ASSIGNED TASK: Gather from the listing below each line that includes the word "multiple", and copy it.

EXERCISE MATERIALS:
──────────

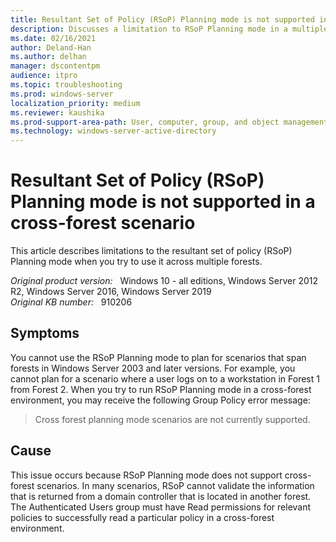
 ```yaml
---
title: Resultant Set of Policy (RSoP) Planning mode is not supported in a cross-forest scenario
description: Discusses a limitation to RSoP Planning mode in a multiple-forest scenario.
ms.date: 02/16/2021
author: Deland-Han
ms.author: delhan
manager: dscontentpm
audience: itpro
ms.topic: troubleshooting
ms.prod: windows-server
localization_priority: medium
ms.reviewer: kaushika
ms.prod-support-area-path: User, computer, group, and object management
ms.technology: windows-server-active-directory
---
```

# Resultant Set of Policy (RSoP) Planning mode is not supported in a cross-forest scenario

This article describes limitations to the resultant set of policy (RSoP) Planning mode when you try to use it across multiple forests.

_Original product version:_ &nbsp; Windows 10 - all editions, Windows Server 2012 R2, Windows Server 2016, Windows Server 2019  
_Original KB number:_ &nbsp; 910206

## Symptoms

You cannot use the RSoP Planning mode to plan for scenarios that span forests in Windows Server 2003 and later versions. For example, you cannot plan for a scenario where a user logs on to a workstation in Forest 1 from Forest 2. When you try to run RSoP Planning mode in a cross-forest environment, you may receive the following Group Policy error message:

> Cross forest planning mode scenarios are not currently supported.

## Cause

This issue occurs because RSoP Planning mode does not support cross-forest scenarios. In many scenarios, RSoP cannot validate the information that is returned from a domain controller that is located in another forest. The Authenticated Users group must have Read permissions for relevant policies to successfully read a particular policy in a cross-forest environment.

──────────

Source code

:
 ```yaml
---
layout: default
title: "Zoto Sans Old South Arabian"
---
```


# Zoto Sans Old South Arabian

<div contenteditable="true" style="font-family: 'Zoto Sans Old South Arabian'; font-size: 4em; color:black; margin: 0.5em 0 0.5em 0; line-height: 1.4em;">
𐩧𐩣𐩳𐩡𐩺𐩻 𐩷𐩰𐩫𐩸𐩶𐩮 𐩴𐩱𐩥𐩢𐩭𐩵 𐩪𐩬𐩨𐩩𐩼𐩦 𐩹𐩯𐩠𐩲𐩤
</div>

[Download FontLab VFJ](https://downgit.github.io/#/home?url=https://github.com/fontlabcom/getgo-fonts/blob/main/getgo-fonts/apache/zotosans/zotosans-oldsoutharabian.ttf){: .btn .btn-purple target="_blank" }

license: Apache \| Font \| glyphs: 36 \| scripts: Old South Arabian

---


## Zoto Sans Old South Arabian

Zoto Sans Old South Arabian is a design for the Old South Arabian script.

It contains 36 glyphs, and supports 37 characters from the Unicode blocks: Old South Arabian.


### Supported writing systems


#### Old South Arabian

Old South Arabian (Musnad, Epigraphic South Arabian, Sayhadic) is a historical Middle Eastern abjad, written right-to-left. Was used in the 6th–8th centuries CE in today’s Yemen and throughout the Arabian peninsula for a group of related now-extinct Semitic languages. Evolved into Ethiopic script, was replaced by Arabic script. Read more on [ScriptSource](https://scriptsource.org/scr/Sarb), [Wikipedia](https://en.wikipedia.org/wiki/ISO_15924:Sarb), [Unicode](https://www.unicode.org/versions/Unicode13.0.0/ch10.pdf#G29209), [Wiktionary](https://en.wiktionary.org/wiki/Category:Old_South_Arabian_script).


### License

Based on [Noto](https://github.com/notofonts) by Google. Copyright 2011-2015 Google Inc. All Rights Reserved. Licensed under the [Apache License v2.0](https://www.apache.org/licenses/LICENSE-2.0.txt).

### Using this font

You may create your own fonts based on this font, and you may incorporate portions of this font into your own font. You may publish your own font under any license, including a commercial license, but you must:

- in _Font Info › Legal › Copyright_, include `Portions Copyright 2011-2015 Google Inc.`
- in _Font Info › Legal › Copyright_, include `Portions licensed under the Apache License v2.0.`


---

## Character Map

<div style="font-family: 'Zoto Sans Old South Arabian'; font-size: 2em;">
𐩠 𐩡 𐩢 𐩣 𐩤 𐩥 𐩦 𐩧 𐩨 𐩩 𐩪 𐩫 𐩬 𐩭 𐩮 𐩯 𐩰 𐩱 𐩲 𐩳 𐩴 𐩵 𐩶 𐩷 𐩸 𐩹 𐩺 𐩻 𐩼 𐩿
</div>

──────────

TASK SOLUTION:
description: Discusses a limitation to RSoP Planning mode in a multiple-forest scenario.
This article describes limitations to the resultant set of policy (RSoP) Planning mode when you try to use it across multiple forests.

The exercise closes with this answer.